## Task to complete
Starting from the line that holds "не 5! Введите", print each remaining line of the entries exactly, ending with the last.

── Entries supplied

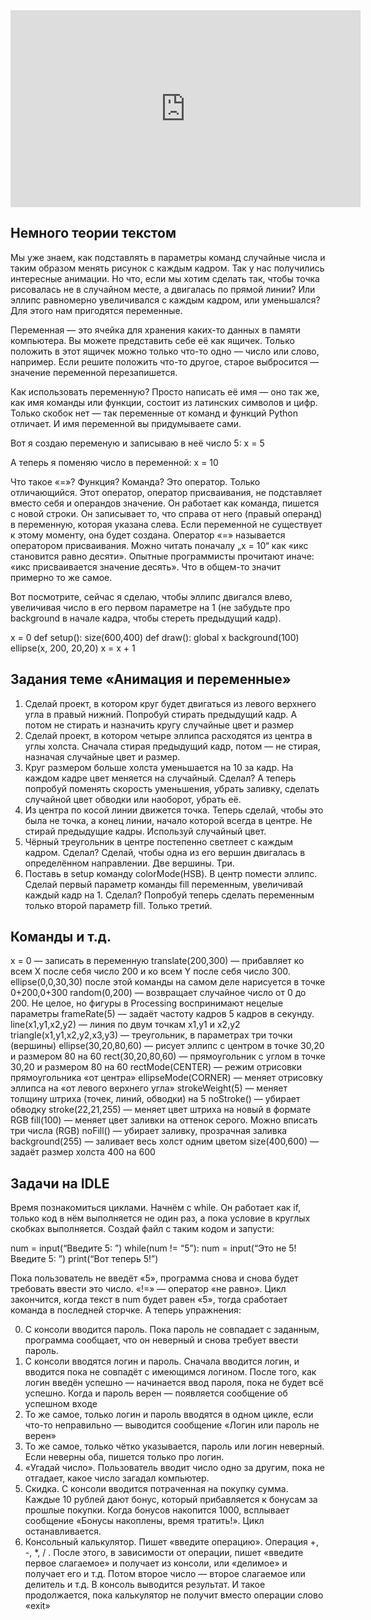 <iframe width="560" height="315" src="https://www.youtube.com/embed/MZJgX_n1bcE" frameborder="0" allow="accelerometer; autoplay; clipboard-write; encrypted-media; gyroscope; picture-in-picture" allowfullscreen></iframe>

## Немного теории текстом

Мы уже знаем, как подставлять в параметры команд случайные числа и таким образом менять рисунок с каждым кадром. Так у нас получились интересные анимации. Но что, если мы хотим сделать так, чтобы точка рисовалась не в случайном месте, а двигалась по прямой линии? Или эллипс равномерно увеличивался с каждым кадром, или уменьшался? Для этого нам пригодятся переменные.

Переменная — это ячейка для хранения каких-то данных в памяти компьютера. Вы можете представить себе её как ящичек. Только положить в этот ящичек можно только что-то одно — число или слово, например. Если решите положить что-то другое, старое выбросится — значение переменной перезапишется.

Как использовать переменную? Просто написать её имя — оно так же, как имя команды или функции, состоит из латинских символов и цифр. Только скобок нет — так переменные от команд и функций Python отличает. И имя переменной вы придумываете сами.

Вот я создаю переменую и записываю в неё число 5:
x = 5

А теперь я поменяю число в переменной:
x = 10

Что такое «=»? Функция? Команда? Это оператор. Только отличающийся. Этот оператор, оператор присваивания, не подставляет вместо себя и операндов значение. Он работает как команда, пишется с новой строки. Он записывает то, что справа от него (правый операнд) в переменную, которая указана слева. Если переменной не существует к этому моменту, она будет создана. Оператор «=» называется оператором присваивания. Можно читать поначалу „x = 10“ как «икс становится равно десяти». Опытные программисты прочитают иначе: «икс присваивается значение десять». Что в общем-то значит примерно то же самое. 

Вот посмотрите, сейчас я сделаю, чтобы эллипс двигался влево, увеличивая число в его первом параметре на 1 (не забудьте про background в начале кадра, чтобы стереть предыдущий кадр).


x = 0
def setup():
	size(600,400)
def draw():
	global x
	background(100)
	ellipse(x, 200, 20,20)
	x = x + 1

## Задания теме «Анимация и переменные»

1. Сделай проект, в котором круг будет двигаться из левого верхнего угла в правый нижний. Попробуй стирать предыдущий кадр. А потом не стирать и назначить кругу случайные цвет и размер
2. Сделай проект, в котором четыре эллипса расходятся из центра в углы холста. Сначала стирая предыдущий кадр, потом — не стирая, назначая случайные цвет и размер. 
3. Круг размером больше холста уменьшается на 10 за кадр. На каждом кадре цвет меняется на случайный. Сделал? А теперь попробуй поменять скорость уменьшения, убрать заливку, сделать случайной цвет обводки или наоборот, убрать её.
4. Из центра по косой линии движется точка. Теперь сделай, чтобы это была не точка, а конец линии, начало которой всегда в центре. Не стирай предыдущие кадры. Используй случайный цвет.
5. Чёрный треугольник в центре постепенно светлеет с каждым кадром. Сделал? Сделай, чтобы одна из его вершин двигалась в определённом направлении. Две вершины. Три.
6. Поставь в setup команду colorMode(HSB). В центр помести эллипс. Сделай первый параметр команды fill переменным, увеличивай каждый кадр на 1. Сделал? Попробуй теперь сделать переменным только второй параметр fill. Только третий.

## Команды и т.д.
x = 0 — записать в переменную 
translate(200,300) — прибавляет ко всем X после себя число 200 и ко всем Y после себя число 300. ellipse(0,0,30,30) после этой команды на самом деле нарисуется в точке 0+200,0+300
random(0,200) — возвращает случайное число от 0 до 200. Не целое, но фигуры в Processing воспринимают нецелые параметры
frameRate(5) — задаёт частоту кадров 5 кадров в секунду.
line(x1,y1,x2,y2) — линия по двум точкам x1,y1 и x2,y2
triangle(x1,y1,x2,y2,x3,y3) — треугольник, в параметрах три точки (вершины)
ellipse(30,20,80,60) — рисует эллипс с центром в точке 30,20 и размером 80 на 60
rect(30,20,80,60) — прямоугольник с углом в точке 30,20 и размером 80 на 60
rectMode(CENTER) — режим отрисовки прямоугольника «от центра»
ellipseMode(CORNER) — меняет отрисовку эллипса на «от левого верхнего угла»
strokeWeight(5) — меняет толщину штриха (точек, линий, обводки) на 5
noStroke() — убирает обводку
stroke(22,21,255) — меняет цвет штриха на новый в формате RGB
fill(100) — меняет цвет заливки на оттенок серого. Можно вписать три числа (RGB)
noFill() — убирает заливку, прозрачная заливка
background(255) — заливает весь холст одним цветом
size(400,600) — задаёт размер холста 400 на 600

## Задачи на IDLE

Время познакомиться циклами. Начнём с while. Он работает как if, только код в нём выполняется не один раз, а пока условие в круглых скобках выполняется. Создай файл с таким кодом и запусти:

num = input(“Введите 5: ”)
while(num != “5”):
	num = input(“Это не 5! Введите 5: ”)
print(“Вот теперь 5!”)

Пока пользователь не введёт «5», программа снова и снова будет требовать ввести это число. «!=» — оператор «не равно». Цикл закончится, когда текст в num будет равен «5», тогда сработает команда в последней сторчке. А теперь упражнения:


0. С консоли вводится пароль. Пока пароль не совпадает с заданным, программа сообщает, что он неверный и снова требует ввести пароль.
1. С консоли вводятся логин и пароль. Сначала вводится логин, и вводится пока не совпадёт с имеющимся логином.  После того, как логин введён успешно — начинается ввод пароля, пока не будет всё  успешно. Когда и пароль верен — появляется сообщение об успешном входе
2. То же самое, только логин и пароль вводятся в одном цикле, если что-то неправильно — выводится сообщение «Логин или пароль не верен»
3. То же самое, только чётко указывается, пароль или логин неверный. Если неверны оба, пишется только про логин.
4. «Угадай число». Пользователь вводит число одно за другим, пока не отгадает, какое число загадал компьютер.
5. Скидка. С консоли вводится потраченная на покупку сумма. Каждые 10 рублей дают бонус, который прибавляется к бонусам за прошлые покупки. Когда бонусов накопится 1000, всплывает сообщение «Бонусы накоплены, время тратить!». Цикл останавливается.
6. Консольный калькулятор. Пишет «введите операцию». Операция +, -, *, / . После этого, в зависимости от операции, пишет «введите первое слагаемое» и получает из консоли, или «делимое» и получает его и т.д. Потом второе число — второе слагаемое или делитель и т.д. В консоль выводится результат. И такое продолжается, пока калькулятор не получит вместо операции слово «exit»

────

## Task solution
	num = input(“Это не 5! Введите 5: ”)
print(“Вот теперь 5!”)

Пока пользователь не введёт «5», программа снова и снова будет требовать ввести это число. «!=» — оператор «не равно». Цикл закончится, когда текст в num будет равен «5», тогда сработает команда в последней сторчке. А теперь упражнения:


0. С консоли вводится пароль. Пока пароль не совпадает с заданным, программа сообщает, что он неверный и снова требует ввести пароль.
1. С консоли вводятся логин и пароль. Сначала вводится логин, и вводится пока не совпадёт с имеющимся логином.  После того, как логин введён успешно — начинается ввод пароля, пока не будет всё  успешно. Когда и пароль верен — появляется сообщение об успешном входе
2. То же самое, только логин и пароль вводятся в одном цикле, если что-то неправильно — выводится сообщение «Логин или пароль не верен»
3. То же самое, только чётко указывается, пароль или логин неверный. Если неверны оба, пишется только про логин.
4. «Угадай число». Пользователь вводит число одно за другим, пока не отгадает, какое число загадал компьютер.
5. Скидка. С консоли вводится потраченная на покупку сумма. Каждые 10 рублей дают бонус, который прибавляется к бонусам за прошлые покупки. Когда бонусов накопится 1000, всплывает сообщение «Бонусы накоплены, время тратить!». Цикл останавливается.
6. Консольный калькулятор. Пишет «введите операцию». Операция +, -, *, / . После этого, в зависимости от операции, пишет «введите первое слагаемое» и получает из консоли, или «делимое» и получает его и т.д. Потом второе число — второе слагаемое или делитель и т.д. В консоль выводится результат. И такое продолжается, пока калькулятор не получит вместо операции слово «exit»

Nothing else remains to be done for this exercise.